| How to complete this task |
The entries below contain a line with "book on cryptography" and a line with "University since 2002". Quote exactly those two lines and all lines between them.
(The data)
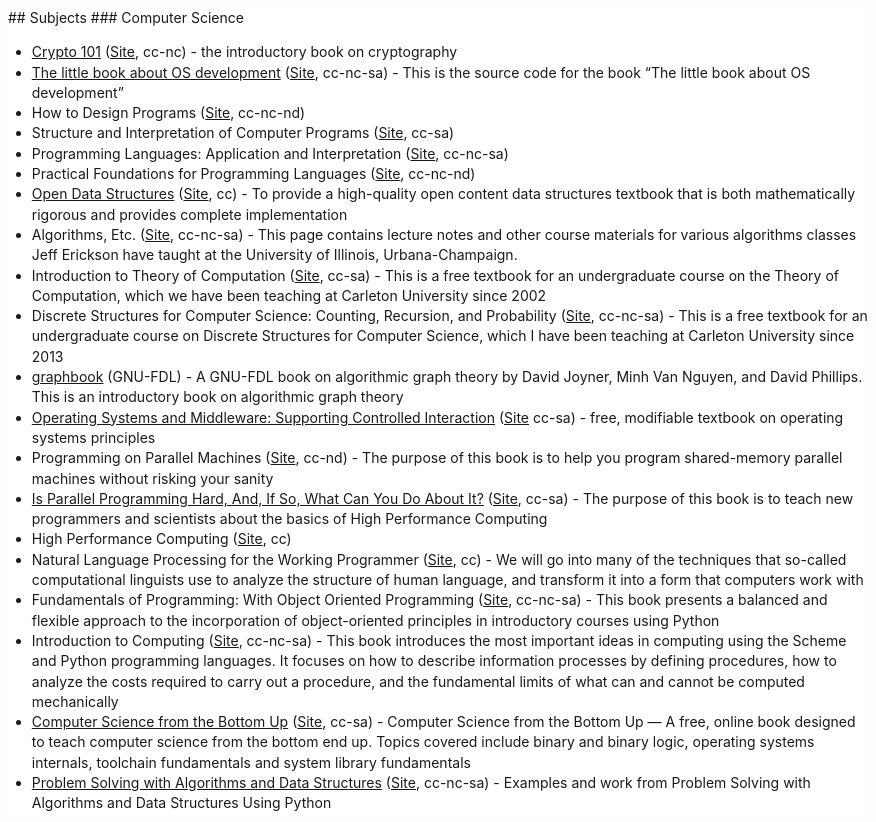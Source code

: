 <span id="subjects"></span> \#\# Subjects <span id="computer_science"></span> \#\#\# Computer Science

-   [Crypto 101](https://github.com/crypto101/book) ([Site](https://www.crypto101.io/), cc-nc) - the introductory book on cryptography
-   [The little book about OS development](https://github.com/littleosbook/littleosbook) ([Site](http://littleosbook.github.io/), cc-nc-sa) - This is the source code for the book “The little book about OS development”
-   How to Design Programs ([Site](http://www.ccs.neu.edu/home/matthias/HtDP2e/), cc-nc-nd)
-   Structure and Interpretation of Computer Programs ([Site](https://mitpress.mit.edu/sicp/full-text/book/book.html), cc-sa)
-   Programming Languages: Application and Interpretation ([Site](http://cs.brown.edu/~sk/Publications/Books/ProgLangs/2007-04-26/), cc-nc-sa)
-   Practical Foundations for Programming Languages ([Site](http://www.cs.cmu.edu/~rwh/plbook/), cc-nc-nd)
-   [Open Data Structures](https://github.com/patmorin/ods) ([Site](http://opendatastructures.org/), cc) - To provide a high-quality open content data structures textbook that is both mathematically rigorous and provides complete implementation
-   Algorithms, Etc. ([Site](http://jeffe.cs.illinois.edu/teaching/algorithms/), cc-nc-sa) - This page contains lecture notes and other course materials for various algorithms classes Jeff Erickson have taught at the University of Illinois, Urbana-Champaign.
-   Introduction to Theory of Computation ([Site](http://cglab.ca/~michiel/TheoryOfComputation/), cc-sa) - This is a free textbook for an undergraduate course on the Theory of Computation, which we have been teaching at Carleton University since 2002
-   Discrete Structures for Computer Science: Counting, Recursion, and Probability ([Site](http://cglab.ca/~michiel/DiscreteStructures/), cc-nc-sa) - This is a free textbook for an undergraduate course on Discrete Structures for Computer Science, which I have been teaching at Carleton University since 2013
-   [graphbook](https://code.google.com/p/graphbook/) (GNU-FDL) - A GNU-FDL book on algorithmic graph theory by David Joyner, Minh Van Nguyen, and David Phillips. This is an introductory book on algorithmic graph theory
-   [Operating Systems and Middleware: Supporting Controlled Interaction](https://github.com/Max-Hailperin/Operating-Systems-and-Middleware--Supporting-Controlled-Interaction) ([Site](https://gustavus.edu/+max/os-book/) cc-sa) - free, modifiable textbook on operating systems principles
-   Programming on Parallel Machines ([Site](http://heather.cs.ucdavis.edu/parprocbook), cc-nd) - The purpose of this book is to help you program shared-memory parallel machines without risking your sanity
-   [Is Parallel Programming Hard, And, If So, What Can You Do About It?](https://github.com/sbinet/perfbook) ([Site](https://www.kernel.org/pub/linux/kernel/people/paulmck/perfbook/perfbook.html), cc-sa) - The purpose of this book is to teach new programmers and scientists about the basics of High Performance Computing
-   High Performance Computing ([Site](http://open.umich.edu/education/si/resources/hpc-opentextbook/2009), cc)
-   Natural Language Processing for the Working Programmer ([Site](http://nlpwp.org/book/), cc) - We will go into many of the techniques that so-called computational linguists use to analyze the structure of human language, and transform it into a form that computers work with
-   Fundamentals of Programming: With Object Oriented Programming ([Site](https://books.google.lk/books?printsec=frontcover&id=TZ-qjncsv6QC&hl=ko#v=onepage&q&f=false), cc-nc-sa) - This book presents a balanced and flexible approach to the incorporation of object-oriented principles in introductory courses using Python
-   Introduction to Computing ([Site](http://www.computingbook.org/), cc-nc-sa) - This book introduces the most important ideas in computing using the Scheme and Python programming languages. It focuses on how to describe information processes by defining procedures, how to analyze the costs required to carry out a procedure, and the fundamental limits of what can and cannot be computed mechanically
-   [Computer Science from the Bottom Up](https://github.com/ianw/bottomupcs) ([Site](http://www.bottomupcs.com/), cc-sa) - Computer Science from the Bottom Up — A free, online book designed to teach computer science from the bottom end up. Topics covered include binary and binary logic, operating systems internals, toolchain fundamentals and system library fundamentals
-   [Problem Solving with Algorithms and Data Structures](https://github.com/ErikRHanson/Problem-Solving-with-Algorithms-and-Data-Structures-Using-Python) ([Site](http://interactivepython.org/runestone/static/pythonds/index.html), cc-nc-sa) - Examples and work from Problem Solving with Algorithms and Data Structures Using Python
(End The data)
| Solution to this exercise |
-   [Crypto 101](https://github.com/crypto101/book) ([Site](https://www.crypto101.io/), cc-nc) - the introductory book on cryptography
-   [The little book about OS development](https://github.com/littleosbook/littleosbook) ([Site](http://littleosbook.github.io/), cc-nc-sa) - This is the source code for the book “The little book about OS development”
-   How to Design Programs ([Site](http://www.ccs.neu.edu/home/matthias/HtDP2e/), cc-nc-nd)
-   Structure and Interpretation of Computer Programs ([Site](https://mitpress.mit.edu/sicp/full-text/book/book.html), cc-sa)
-   Programming Languages: Application and Interpretation ([Site](http://cs.brown.edu/~sk/Publications/Books/ProgLangs/2007-04-26/), cc-nc-sa)
-   Practical Foundations for Programming Languages ([Site](http://www.cs.cmu.edu/~rwh/plbook/), cc-nc-nd)
-   [Open Data Structures](https://github.com/patmorin/ods) ([Site](http://opendatastructures.org/), cc) - To provide a high-quality open content data structures textbook that is both mathematically rigorous and provides complete implementation
-   Algorithms, Etc. ([Site](http://jeffe.cs.illinois.edu/teaching/algorithms/), cc-nc-sa) - This page contains lecture notes and other course materials for various algorithms classes Jeff Erickson have taught at the University of Illinois, Urbana-Champaign.
-   Introduction to Theory of Computation ([Site](http://cglab.ca/~michiel/TheoryOfComputation/), cc-sa) - This is a free textbook for an undergraduate course on the Theory of Computation, which we have been teaching at Carleton University since 2002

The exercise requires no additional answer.